*Problem description*.
Beginning with the line that contains "#### Remark on Original Content", retype the entries below exactly, ending with the line that contains "### DirectExchange". Leave out any pictures.
------------------------------------------------------------
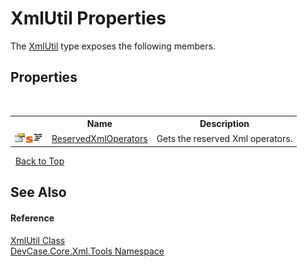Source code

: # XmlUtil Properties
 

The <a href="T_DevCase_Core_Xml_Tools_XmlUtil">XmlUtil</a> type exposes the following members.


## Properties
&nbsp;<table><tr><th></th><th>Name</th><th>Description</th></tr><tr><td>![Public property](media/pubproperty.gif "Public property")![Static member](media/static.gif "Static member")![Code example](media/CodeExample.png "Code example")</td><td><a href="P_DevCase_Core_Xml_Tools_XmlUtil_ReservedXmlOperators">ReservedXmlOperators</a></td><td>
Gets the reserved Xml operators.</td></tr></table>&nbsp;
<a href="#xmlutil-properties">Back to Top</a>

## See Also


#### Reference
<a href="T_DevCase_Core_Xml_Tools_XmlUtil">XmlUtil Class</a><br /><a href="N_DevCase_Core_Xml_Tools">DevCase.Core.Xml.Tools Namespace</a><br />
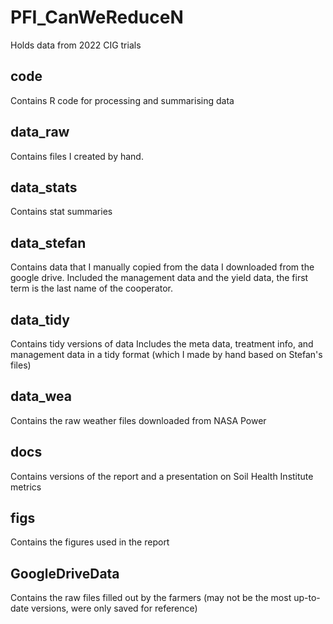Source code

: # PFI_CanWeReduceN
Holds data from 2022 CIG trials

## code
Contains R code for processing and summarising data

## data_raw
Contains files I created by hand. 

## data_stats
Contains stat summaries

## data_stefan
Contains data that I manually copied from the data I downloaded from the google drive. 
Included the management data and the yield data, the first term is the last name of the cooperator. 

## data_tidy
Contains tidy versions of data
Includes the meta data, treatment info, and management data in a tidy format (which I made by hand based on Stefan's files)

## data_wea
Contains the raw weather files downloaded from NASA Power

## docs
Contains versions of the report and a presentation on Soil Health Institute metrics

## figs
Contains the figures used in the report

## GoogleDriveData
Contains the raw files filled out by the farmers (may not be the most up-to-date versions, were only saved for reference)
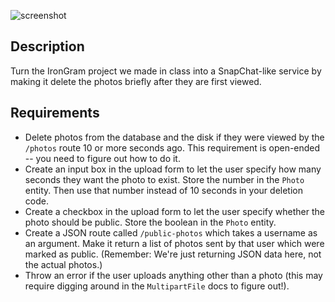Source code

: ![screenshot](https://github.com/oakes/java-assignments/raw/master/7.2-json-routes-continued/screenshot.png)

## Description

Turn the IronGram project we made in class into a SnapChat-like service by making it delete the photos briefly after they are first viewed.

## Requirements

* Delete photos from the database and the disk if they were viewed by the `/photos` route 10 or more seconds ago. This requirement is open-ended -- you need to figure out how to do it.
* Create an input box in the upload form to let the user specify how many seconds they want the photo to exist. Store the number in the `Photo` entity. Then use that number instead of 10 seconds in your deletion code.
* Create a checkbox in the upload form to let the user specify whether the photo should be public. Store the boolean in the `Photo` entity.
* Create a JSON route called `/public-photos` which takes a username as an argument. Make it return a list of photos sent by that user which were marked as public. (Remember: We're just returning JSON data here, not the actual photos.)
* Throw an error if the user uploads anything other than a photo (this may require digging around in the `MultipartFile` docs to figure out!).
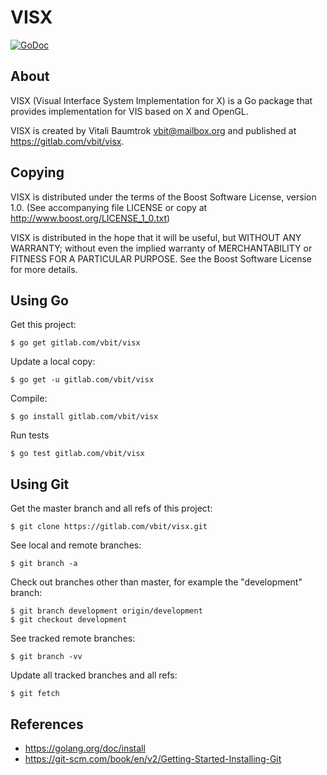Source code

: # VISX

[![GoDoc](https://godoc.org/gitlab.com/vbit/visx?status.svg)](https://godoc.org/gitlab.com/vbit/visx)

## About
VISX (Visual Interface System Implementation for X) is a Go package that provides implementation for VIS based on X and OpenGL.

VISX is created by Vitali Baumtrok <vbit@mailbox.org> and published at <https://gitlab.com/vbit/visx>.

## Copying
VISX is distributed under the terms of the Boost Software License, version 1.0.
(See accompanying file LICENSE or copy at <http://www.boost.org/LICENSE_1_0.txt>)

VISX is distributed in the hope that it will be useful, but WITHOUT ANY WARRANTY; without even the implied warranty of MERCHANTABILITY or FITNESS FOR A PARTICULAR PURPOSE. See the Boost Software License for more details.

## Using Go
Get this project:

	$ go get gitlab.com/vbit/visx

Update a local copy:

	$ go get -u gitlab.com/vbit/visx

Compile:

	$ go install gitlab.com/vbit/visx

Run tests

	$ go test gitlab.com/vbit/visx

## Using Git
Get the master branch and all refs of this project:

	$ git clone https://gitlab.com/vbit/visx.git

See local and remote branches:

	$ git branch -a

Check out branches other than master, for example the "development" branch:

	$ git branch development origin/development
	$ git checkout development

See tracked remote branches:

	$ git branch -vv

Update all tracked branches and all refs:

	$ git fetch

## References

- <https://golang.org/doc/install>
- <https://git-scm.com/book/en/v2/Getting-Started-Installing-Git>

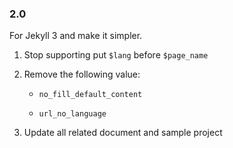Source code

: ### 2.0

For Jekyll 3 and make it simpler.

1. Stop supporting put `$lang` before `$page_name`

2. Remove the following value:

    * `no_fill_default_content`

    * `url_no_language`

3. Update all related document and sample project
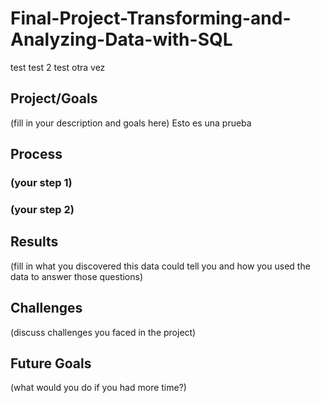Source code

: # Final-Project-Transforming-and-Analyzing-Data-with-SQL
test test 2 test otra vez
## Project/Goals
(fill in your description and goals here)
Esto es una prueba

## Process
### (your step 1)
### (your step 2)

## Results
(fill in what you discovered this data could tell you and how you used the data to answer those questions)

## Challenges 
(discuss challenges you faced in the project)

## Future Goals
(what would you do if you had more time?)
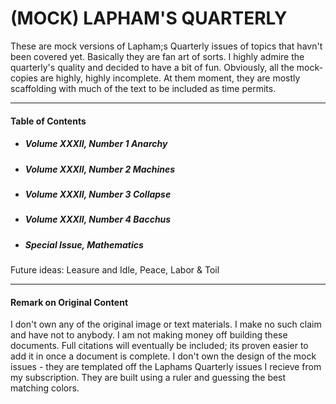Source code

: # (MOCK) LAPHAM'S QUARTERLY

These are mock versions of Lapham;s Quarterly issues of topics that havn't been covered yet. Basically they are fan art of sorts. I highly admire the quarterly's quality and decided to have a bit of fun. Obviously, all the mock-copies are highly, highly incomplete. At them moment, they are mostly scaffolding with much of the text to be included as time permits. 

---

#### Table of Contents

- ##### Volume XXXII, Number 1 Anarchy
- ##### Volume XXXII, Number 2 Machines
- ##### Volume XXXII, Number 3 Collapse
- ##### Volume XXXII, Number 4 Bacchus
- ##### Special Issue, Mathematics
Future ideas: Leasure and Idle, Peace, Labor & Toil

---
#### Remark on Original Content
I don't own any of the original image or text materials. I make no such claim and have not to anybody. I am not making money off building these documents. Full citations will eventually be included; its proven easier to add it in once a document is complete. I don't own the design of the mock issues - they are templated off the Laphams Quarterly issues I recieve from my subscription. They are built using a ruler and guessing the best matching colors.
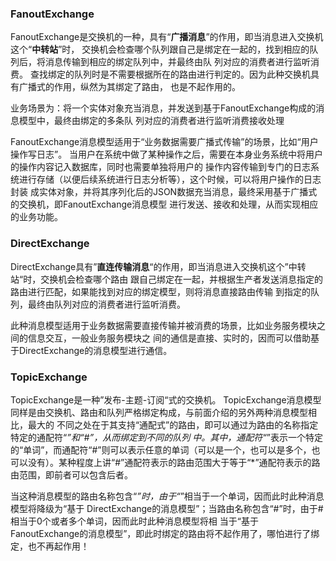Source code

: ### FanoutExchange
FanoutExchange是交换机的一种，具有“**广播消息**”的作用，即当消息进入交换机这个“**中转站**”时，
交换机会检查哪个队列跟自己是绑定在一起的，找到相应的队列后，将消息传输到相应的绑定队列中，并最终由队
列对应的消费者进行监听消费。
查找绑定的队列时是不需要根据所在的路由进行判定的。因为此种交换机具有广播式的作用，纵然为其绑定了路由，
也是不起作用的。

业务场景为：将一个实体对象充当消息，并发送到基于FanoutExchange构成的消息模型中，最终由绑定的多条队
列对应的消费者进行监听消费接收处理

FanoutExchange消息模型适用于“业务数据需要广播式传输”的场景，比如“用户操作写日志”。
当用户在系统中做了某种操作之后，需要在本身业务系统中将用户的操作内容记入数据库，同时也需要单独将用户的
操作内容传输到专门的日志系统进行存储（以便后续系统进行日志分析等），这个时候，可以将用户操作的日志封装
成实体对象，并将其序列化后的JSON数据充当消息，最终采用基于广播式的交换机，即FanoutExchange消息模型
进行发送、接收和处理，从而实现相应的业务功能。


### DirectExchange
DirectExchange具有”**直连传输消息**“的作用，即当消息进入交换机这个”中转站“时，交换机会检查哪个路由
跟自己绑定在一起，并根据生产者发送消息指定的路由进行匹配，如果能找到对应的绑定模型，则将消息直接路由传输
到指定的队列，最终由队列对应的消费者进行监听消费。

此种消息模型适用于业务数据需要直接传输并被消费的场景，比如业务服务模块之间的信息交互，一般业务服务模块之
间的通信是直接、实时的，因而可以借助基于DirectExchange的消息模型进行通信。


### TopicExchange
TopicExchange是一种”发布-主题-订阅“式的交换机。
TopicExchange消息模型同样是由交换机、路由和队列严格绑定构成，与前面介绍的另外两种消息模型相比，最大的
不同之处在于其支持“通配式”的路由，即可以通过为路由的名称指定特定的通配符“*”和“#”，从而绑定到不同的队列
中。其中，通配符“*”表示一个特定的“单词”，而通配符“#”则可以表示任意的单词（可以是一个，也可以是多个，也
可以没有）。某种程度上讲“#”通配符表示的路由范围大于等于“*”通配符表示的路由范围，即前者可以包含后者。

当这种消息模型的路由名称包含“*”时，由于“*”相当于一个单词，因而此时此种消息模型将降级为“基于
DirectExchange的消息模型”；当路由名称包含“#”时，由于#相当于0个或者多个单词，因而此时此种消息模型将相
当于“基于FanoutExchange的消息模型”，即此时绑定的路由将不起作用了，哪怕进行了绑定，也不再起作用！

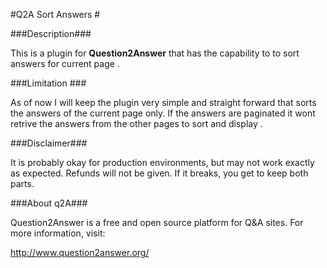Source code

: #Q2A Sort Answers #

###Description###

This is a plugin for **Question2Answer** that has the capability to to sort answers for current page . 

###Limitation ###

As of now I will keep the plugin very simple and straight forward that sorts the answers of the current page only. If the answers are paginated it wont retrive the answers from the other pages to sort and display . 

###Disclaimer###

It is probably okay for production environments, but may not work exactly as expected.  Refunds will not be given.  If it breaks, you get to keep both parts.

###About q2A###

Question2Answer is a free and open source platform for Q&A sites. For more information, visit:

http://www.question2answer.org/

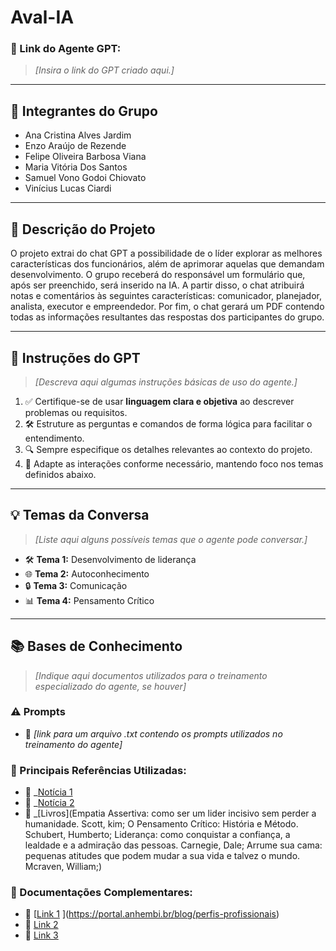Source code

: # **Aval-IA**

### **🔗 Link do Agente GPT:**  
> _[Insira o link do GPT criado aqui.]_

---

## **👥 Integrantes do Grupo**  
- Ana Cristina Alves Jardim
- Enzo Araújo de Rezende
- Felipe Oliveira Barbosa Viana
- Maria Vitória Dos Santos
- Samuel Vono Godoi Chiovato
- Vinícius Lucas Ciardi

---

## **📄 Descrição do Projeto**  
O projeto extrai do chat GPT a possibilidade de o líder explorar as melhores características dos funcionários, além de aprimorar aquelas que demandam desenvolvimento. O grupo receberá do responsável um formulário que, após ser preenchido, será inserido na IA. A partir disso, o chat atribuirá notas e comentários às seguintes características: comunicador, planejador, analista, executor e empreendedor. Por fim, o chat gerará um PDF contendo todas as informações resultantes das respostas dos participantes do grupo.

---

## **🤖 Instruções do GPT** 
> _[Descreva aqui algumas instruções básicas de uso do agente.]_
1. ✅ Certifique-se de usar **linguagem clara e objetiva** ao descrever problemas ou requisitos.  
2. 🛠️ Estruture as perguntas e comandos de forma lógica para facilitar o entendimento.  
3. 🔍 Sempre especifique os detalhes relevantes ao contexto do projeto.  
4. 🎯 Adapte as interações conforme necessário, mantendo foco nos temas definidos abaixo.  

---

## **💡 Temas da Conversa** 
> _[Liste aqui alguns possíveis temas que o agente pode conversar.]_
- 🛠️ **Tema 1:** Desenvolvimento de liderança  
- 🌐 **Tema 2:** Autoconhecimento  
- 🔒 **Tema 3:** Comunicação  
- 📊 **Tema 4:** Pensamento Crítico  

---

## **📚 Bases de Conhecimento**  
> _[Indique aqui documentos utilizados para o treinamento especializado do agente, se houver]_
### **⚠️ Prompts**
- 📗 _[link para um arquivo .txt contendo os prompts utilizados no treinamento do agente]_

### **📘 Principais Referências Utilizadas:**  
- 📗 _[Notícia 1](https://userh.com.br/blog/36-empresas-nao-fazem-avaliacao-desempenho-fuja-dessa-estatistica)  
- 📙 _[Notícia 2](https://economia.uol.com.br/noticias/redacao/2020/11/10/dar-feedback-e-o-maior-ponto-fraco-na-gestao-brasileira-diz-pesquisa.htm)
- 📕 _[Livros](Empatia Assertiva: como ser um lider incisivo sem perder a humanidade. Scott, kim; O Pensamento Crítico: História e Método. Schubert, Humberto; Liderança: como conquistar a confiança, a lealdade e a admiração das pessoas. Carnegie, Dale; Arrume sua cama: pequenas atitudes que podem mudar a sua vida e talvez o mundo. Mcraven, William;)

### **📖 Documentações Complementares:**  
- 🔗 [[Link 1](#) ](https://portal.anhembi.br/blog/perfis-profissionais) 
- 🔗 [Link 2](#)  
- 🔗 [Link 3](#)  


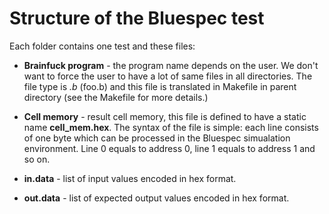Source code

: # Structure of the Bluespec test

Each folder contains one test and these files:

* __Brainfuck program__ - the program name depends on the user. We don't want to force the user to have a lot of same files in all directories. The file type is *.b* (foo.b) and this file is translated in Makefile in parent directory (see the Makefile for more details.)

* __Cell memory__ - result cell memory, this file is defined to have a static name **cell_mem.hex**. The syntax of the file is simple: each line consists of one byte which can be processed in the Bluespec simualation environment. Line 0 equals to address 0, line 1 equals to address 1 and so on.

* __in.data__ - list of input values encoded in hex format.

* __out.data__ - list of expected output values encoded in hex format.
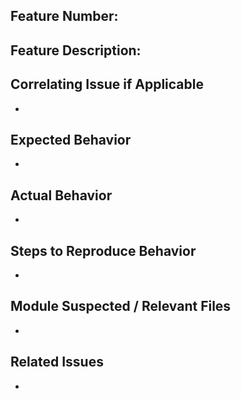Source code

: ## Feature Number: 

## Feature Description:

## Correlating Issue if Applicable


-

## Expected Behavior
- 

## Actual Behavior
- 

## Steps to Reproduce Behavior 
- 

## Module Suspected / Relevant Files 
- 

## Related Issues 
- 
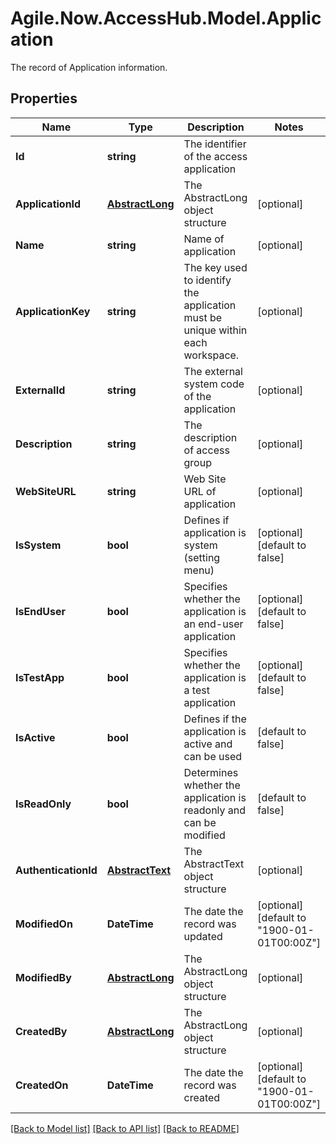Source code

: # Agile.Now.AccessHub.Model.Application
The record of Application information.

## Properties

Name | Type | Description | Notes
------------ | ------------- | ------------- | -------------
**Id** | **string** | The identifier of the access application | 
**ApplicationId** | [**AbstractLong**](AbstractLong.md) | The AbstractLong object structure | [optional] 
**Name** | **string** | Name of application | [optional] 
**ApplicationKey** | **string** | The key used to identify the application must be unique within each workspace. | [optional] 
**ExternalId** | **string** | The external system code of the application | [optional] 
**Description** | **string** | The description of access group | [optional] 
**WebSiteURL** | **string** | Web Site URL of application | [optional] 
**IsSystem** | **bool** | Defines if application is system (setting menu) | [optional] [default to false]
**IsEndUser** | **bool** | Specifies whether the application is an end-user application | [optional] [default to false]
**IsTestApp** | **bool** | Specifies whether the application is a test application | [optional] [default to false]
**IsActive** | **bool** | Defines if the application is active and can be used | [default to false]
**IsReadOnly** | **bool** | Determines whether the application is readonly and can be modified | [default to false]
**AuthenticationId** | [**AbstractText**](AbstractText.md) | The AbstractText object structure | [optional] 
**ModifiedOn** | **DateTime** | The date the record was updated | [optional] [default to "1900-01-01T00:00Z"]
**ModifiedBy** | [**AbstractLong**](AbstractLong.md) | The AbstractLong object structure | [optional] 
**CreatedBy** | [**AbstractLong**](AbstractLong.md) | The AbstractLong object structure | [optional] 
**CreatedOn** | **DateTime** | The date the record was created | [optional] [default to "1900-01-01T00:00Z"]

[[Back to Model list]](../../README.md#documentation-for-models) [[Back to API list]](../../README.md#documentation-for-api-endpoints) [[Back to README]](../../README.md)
------------------------------------------------------------
*Solution*.
#### Remark on Original Content
I don't own any of the original image or text materials. I make no such claim and have not to anybody. I am not making money off building these documents. Full citations will eventually be included; its proven easier to add it in once a document is complete. I don't own the design of the mock issues - they are templated off the Laphams Quarterly issues I recieve from my subscription. They are built using a ruler and guessing the best matching colors.
Source code

: ### FanoutExchange
FanoutExchange是交换机的一种，具有“**广播消息**”的作用，即当消息进入交换机这个“**中转站**”时，
交换机会检查哪个队列跟自己是绑定在一起的，找到相应的队列后，将消息传输到相应的绑定队列中，并最终由队
列对应的消费者进行监听消费。
查找绑定的队列时是不需要根据所在的路由进行判定的。因为此种交换机具有广播式的作用，纵然为其绑定了路由，
也是不起作用的。

业务场景为：将一个实体对象充当消息，并发送到基于FanoutExchange构成的消息模型中，最终由绑定的多条队
列对应的消费者进行监听消费接收处理

FanoutExchange消息模型适用于“业务数据需要广播式传输”的场景，比如“用户操作写日志”。
当用户在系统中做了某种操作之后，需要在本身业务系统中将用户的操作内容记入数据库，同时也需要单独将用户的
操作内容传输到专门的日志系统进行存储（以便后续系统进行日志分析等），这个时候，可以将用户操作的日志封装
成实体对象，并将其序列化后的JSON数据充当消息，最终采用基于广播式的交换机，即FanoutExchange消息模型
进行发送、接收和处理，从而实现相应的业务功能。


### DirectExchange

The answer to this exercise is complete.